Maarten Trekels and Quentin Groom
TreatmentBank, GBIF, MBG, Naturalis, BGBM, CoL (Species 2000)
Specimens, Literature, Taxonomic names, Text mining, specimen digitization
One of the first jobs a taxonomist must do when revising a groupis to find and examine the nomenclatural type material for the taxa. Nomenclatural types, together with the formal protologue, link a name to a taxon and so provide important evidence of the species concept.

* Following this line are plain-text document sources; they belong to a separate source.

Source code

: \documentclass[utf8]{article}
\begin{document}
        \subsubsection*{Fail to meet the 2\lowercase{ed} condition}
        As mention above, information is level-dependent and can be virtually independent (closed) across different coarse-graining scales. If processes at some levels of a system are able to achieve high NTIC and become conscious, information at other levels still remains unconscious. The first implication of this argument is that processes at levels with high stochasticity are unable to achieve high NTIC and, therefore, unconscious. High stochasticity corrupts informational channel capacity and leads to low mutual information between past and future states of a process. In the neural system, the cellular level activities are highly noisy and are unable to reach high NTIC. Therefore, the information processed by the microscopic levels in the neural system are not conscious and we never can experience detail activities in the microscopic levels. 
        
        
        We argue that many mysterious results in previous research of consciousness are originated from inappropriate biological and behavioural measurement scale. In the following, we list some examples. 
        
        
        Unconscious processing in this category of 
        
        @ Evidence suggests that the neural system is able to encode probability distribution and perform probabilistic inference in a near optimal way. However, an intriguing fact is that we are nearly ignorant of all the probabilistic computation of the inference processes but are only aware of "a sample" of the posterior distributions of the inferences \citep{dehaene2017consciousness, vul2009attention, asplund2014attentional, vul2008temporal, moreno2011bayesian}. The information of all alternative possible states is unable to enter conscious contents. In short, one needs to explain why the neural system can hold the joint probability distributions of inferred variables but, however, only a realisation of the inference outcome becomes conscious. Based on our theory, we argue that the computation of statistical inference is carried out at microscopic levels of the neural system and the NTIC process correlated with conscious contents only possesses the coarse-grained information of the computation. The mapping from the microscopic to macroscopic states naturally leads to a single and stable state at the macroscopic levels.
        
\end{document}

The international codes for biological nomenclature clearly state the rules for type specimens. For example in the code for algae, fungi, and plants it states that, there should only be one holotype, lectotype or neotype, and all plant type material should be collected at the same gathering. Furthermore, even though type specimens are some of the most important specimens in a collection their associated data can be wrong, or nomenclatural decisions in the past may have been made in error. Today, there is no obvious data source where scientists can retrieve integrated information on the typification.
During this project, the goal is to explore the possibilities of enriching and increasing the visibility of type specimens through Linked Open Data (LOD) focussed on the genus Solanum.
Solanum is a large and diverse genus of flowering plants of some 800 species, which include three food crops of high economic importance: the potato, the tomato and the eggplant (aubergine, brinjal). It also contains the nightshades and horse nettles, as well as numerous plants cultivated for their ornamental flowers and fruit.
Fig. 1. A typical Solanum species, S. dulcamara.
Fig. 2. Showing the cosmopolitan distribution of the genus.
The primary outcome from this project is a refined genus catalogue, including scripts to help build the catalogue, for the Solanum genus, to include not only species name but also treatments, synonyms, specimens etc.
Starting off with all types of the participating infrastructures, a methodology was developed to enrich as many types as possible with nomenclatural information as well as linking them to the treatments in which they were used. This information will then flow back to the institutional repositories and if possible be added to the machine readable data of the specimens.
A systematic approach was taken to enhance the data available for the genus Solanum. In total, in this small project, we were able to digitise 18 additional articles, liberating 184 new treatments from the literature, identifying 466 material citations and making them available for the species entry in GBIF. Using the herbarium collections, we were able to identify 1216 specimens that could be connected to their typified name. We also established or enhanced workflows that will enable this work to be done at greater scale and on different taxa groups in the future.
Fig. 3. Illustrating how treatment data have been added to the GBIF entry for S. dulcamara, including Linnaeus’ original description and a much later refinement of the genus from 2007.
Solanum is a large genus, and much work remains to be done to establish additional data linkages and refinements. From a technical perspective, we can increase the visibility of the types by adding them to Wikidata. This will involve a design phase on the schema of the botanical specimens and piloting a limited number of specimens in Wikidata. If this proves to be accepted by the Wikidata community, we can add the types by writing a bot that updates available information on a regular basis.